Know the target audience
A key tenet for developing a persuasive message is knowing the target audience [Reference Campbell and Brauer26–Reference Greenhalgh, Robert, Macfarlane, Bate and Kyriakidou29]. In addition to our research team’s experience with engaging faculty in workshops [Reference Carnes, Devine and Isaac9,Reference Carnes, Devine and Baier Manwell11,Reference Fine, Sheridan, Carnes, Handelsman, Pribbenow, Savoy and Wendt30–Reference Sheridan, Fine, Pribbenow, Handelsman and Carnes33], the lead investigator (MC) sought input from four department of medicine chairs or associate/vice chairs on study design and potential barriers and facilitators to faculty participation. They perceived time commitment as the greatest barrier – particularly in departments where faculty salary is fully dependent on clinical billings. Other barriers included faculty feeling coerced by too many institutional training mandates (e.g., human subjects training, sexual harassment training, etc.), being over-surveyed, having aversive experiences in other diversity trainings, and not seeing the scientific basis for pro-diversity interventions. Perceived benefits included participation in a national research study and opportunity for faculty development provided by experts in an area many faculty care about. As a result of these conversations, we shortened the survey and added questions about burnout, identified rewards to offer Local Leads (allowing them to list themselves as consultants on the parent NIH grant) and BRIM Implementers (providing certificates of completion of BRIM training), and offered to work with any site interested in certifying the workshop for continuing medical education (CME) credit.
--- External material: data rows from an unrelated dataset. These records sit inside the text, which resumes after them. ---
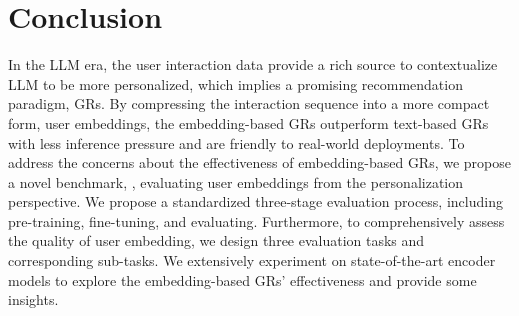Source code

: \section{Conclusion}
In the LLM era, the user interaction data provide a rich source to contextualize LLM to be more personalized, which implies a promising recommendation paradigm, GRs. By compressing the interaction sequence into a more compact form, user embeddings, the embedding-based GRs outperform text-based GRs with less inference pressure and are friendly to real-world deployments.  
To address the concerns about the effectiveness of embedding-based GRs, we propose a novel benchmark, \name, evaluating user embeddings from the personalization perspective. We propose a standardized three-stage evaluation process, including pre-training, fine-tuning, and evaluating. Furthermore, to comprehensively assess the quality of user embedding, we design three evaluation tasks and corresponding sub-tasks. We extensively experiment on state-of-the-art encoder models to explore the embedding-based GRs' effectiveness and provide some insights. 


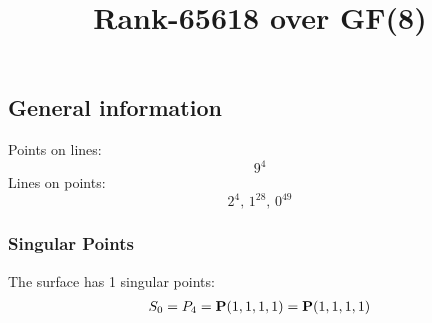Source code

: \documentclass{article}
\newcommand\setTBstruts{\def\T{\rule{0pt}{2.6ex}}%
\def\B{\rule[-1.2ex]{0pt}{0pt}}}
\newcommand{\bP}{{\bf P}}
\begin{document}
 
\setTBstruts



{\allowdisplaybreaks%






\title{Rank-65618 over GF(8)}
\author{}%
\maketitle%
%
{}



\subsection*{General information}
Points on lines:
$$
9^4$$
Lines on points:
$$
2^4,\,1^{28},\,0^{49}$$
\subsubsection*{Singular Points}
The surface has 1 singular points:\\
\begin{align*}
S_{0} &= P_{4}=\bP(1, 1, 1, 1) = \bP(1, 1, 1, 1)\\
\end{align*}
}
\end{document}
Knowing that faculty in academic departments of medicine value research evidence, we emphasized research findings in every aspect of the study. For example, in the script for presentations to the chair, division heads, and individual divisions, we highlighted the study’s NIH support and emphasized that the proposed intervention was based on the only pro-diversity intervention supported by evidence from a randomized controlled trial involving medical school faculty [Reference Carnes, Devine and Baier Manwell11,Reference Devine, Forscher, Cox, Kaatz, Sheridan and Carnes12]. We acknowledged our shared concern that the current practice of asking faculty to participate in pro-diversity activities that lacked an evidence base and that were potentially counterproductive was a poor use of their valuable time. To illustrate the latter point, we presented examples of experimental studies of pro-diversity interventions that seemed innocuous but backfired [Reference Castilla and Benard34–Reference Monin and Miller37]. Our conceptual model used terminology from education and smoking cessation – familiar realms of behavioral change to medical faculty [Reference Carnes, Handelsman and Sheridan6,Reference Howell38,Reference Prochaska and DiClemente39]. We compiled a list of advice to each site to make their divisions’ workshops as convenient as possible (e.g., conducting the workshop in the room used for the regular division meeting, timing the workshop to conflict with the fewest clinical responsibilities, scheduling workshops at least 3 months ahead of time to allow adjustment of clinical schedules, and avoiding scheduling during major national professional meetings). We also ensured that the BRIM study design and data analytic plan were scientifically rigorous, that every aspect of the workshop itself was based on educational or behavioral change research, and that each point in the workshop was illustrated with relevant data or experimental studies.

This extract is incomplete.